Photo courtesy of Deborah Singer
For all of its innovation, the tech sector still lags behind the general economy in gender parity, and the news is only getting worse: Whereas the percentage of women in the US workforce has gradually increased to 46.8 percent in recent decades, the number of women in tech jobs remains far lower. And the figures for women in leadership roles still hover around a far-from-equal 25 percent.
Girls Who Code is on a mission to close the gender gap in STEM education and in computer science in particular by 2027, ultimately empowering the rising generation of girls to assume positions of leadership. Deborah Singer (MBA 2013) is chief marketing officer of the national nonprofit that is working to transform the idea of what a programmer looks like. Between summer and on-campus programs, Girls Who Code is building a movement to equip young women with the necessary skills for the work ahead.
“Until we see women making it into positions of power at the same rate as men, we need organizations to help us navigate more challenging roads than the ones men have to navigate,” says Singer.

Photo by Stuart Cahill
“Even if obvious gender bias seems to have disappeared, more subtle forms of bias or ways in which bias gets expressed can come out in policy or in concerns about work-family conflict. These themes all work together.”
—Lakshmi Ramarajan, Anna Spangler Nelson and Thomas C. Nelson Associate Professor of Business Administration

Photo courtesy of Erica Santoni
“HBS has helped me imagine the path to becoming a diversity and inclusion officer within a company—a role that doesn’t exist in Italy, where I’m from. It also broadened my views on what we can do to improve diversity and inclusion across all dimensions—gender, ethnicity, race, sexual orientation, and others.

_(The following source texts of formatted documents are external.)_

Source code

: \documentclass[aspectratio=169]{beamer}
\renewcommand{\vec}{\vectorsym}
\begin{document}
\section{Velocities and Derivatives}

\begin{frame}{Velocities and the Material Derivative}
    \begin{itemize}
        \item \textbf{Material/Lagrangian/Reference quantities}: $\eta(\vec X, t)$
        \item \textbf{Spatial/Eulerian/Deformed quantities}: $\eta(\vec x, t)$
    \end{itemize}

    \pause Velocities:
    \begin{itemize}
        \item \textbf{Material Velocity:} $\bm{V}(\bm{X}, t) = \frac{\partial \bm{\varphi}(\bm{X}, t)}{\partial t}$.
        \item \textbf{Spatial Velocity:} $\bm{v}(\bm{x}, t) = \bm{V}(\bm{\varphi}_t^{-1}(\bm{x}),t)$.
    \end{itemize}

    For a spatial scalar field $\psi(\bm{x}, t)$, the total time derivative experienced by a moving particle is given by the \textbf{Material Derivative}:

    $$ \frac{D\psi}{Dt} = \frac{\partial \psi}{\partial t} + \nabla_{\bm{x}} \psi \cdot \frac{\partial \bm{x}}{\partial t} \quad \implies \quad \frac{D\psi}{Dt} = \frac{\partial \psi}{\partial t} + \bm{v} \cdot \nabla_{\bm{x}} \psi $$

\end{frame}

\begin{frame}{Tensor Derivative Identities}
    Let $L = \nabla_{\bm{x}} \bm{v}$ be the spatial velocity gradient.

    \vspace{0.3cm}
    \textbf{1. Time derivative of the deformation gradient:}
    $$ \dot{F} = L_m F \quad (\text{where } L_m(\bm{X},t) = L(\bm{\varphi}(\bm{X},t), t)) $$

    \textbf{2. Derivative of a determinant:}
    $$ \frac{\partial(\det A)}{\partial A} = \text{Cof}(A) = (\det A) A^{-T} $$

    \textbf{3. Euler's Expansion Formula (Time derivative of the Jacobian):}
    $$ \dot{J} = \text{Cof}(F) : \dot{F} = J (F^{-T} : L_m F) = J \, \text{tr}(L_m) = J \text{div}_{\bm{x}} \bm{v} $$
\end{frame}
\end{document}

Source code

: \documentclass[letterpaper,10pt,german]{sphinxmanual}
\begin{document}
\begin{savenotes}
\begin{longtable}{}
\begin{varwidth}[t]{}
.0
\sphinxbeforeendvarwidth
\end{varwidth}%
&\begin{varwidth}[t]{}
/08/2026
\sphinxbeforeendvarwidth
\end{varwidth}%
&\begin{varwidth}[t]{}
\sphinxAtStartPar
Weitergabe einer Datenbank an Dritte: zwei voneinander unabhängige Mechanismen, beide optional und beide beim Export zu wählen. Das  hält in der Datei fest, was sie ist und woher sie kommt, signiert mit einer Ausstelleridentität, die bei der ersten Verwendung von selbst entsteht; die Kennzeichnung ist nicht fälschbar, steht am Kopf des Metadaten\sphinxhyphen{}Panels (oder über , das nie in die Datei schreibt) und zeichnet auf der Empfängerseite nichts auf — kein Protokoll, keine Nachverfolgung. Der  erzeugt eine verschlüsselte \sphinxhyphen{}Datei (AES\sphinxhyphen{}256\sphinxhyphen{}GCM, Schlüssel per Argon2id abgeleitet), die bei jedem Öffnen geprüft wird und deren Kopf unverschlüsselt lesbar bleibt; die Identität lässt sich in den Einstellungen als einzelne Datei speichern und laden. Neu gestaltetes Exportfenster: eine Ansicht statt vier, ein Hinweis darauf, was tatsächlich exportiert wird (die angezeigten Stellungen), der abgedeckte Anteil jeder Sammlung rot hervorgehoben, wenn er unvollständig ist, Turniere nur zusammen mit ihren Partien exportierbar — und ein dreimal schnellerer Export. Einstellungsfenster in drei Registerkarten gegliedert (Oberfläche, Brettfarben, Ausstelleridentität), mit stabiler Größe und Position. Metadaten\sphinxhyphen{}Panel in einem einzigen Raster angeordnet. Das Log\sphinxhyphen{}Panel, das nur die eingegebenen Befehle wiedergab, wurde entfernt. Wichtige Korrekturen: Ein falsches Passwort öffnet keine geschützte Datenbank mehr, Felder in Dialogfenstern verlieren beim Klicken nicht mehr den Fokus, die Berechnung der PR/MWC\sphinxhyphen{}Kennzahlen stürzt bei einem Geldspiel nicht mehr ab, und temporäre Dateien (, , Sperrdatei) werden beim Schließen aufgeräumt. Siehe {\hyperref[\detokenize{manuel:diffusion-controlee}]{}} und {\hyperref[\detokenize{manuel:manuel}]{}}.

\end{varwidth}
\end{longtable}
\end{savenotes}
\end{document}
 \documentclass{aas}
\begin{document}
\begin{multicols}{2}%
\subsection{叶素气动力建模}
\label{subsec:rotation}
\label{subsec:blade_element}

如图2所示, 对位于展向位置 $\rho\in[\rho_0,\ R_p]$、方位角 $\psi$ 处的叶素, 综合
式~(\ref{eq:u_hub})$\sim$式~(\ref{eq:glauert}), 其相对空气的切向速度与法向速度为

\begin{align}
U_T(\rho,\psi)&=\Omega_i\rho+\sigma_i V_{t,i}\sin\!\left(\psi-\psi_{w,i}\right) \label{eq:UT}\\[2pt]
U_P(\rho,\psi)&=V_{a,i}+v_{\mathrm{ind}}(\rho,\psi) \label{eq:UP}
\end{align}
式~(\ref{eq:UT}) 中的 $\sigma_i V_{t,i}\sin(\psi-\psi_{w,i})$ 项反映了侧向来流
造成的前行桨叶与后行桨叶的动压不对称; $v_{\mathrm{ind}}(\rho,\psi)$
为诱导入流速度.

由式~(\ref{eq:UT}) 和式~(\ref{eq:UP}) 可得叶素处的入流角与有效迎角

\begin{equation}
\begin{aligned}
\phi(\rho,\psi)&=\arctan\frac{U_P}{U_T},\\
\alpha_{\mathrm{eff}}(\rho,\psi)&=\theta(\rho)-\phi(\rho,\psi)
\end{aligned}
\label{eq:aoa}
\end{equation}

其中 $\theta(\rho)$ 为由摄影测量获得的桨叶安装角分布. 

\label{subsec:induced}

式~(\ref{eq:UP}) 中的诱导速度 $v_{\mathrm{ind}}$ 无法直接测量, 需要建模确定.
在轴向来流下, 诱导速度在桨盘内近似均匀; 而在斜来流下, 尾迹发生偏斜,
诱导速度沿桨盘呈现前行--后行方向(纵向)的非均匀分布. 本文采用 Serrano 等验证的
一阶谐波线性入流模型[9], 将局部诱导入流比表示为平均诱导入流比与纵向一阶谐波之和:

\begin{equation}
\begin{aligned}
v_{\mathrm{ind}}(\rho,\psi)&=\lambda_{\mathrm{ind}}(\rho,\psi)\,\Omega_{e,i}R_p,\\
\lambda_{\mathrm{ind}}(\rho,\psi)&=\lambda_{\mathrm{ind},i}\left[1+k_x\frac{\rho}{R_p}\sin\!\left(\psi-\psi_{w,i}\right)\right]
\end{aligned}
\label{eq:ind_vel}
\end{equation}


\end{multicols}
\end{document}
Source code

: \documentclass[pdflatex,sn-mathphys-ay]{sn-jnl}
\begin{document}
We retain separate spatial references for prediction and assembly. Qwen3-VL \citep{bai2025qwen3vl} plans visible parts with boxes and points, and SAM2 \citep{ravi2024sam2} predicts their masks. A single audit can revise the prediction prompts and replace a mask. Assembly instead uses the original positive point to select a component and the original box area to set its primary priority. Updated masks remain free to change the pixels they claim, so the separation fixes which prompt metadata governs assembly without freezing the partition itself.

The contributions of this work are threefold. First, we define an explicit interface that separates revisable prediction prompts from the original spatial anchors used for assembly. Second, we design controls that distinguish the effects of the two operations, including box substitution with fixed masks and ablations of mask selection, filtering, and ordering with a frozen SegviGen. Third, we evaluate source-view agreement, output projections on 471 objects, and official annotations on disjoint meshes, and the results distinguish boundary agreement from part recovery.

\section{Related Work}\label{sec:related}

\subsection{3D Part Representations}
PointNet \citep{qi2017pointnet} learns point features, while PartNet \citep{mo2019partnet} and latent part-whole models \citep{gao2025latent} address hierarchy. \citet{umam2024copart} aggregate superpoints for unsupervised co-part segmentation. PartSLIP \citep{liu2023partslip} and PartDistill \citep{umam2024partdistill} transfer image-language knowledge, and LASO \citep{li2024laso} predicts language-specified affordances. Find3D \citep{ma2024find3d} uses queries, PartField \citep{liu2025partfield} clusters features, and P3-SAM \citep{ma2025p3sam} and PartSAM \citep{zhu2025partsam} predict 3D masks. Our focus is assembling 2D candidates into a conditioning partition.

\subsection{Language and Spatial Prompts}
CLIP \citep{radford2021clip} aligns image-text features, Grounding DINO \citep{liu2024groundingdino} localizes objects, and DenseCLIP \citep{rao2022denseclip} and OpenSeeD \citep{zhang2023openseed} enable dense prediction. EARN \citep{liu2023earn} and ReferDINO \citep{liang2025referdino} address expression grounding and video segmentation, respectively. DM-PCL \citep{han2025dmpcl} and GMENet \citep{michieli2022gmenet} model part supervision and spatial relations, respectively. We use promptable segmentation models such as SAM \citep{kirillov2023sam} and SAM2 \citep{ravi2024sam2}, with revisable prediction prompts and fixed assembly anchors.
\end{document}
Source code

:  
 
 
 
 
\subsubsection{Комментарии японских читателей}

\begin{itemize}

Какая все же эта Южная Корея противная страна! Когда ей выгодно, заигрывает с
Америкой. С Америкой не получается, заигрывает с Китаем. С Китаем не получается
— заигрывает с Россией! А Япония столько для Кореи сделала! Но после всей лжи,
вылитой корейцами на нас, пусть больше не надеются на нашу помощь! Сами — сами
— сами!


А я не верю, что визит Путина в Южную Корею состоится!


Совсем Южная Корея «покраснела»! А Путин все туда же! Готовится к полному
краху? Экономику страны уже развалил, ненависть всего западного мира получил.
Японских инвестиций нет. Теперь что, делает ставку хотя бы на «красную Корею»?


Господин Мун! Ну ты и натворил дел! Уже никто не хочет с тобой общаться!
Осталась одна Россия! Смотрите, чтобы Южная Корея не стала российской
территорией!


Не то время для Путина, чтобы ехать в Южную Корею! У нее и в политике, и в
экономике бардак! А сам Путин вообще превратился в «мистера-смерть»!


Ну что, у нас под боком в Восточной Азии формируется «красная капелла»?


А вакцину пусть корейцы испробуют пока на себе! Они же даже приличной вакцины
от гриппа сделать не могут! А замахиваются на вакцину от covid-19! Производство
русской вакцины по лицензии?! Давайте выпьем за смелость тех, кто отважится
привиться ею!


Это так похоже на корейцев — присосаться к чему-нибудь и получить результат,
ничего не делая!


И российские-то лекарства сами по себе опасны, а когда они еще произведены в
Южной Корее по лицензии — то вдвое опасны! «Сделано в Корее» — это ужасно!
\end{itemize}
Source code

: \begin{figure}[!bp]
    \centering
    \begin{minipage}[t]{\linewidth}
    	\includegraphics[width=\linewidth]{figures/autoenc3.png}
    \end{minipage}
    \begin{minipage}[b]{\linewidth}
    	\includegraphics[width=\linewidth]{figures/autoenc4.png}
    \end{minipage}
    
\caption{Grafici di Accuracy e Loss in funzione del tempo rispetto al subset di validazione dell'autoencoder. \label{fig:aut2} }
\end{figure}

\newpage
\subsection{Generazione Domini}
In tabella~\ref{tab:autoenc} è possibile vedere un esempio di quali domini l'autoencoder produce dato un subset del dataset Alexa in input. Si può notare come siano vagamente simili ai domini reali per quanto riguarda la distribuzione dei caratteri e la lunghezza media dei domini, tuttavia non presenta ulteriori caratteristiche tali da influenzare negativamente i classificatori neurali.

This is something I will take with me for the rest of my life.”
—Erica Santoni (MBA 2019), Co-President, Women’s Student Association

Photo by Evgenia Eliseeva
Since 2016, 158 women have participated in the Executive Education program co-chaired by professors Lynn Paine and Boris Groysberg, which provides senior executives with the opportunity to navigate the board selection process and to explore ways to effectively govern as a corporate director.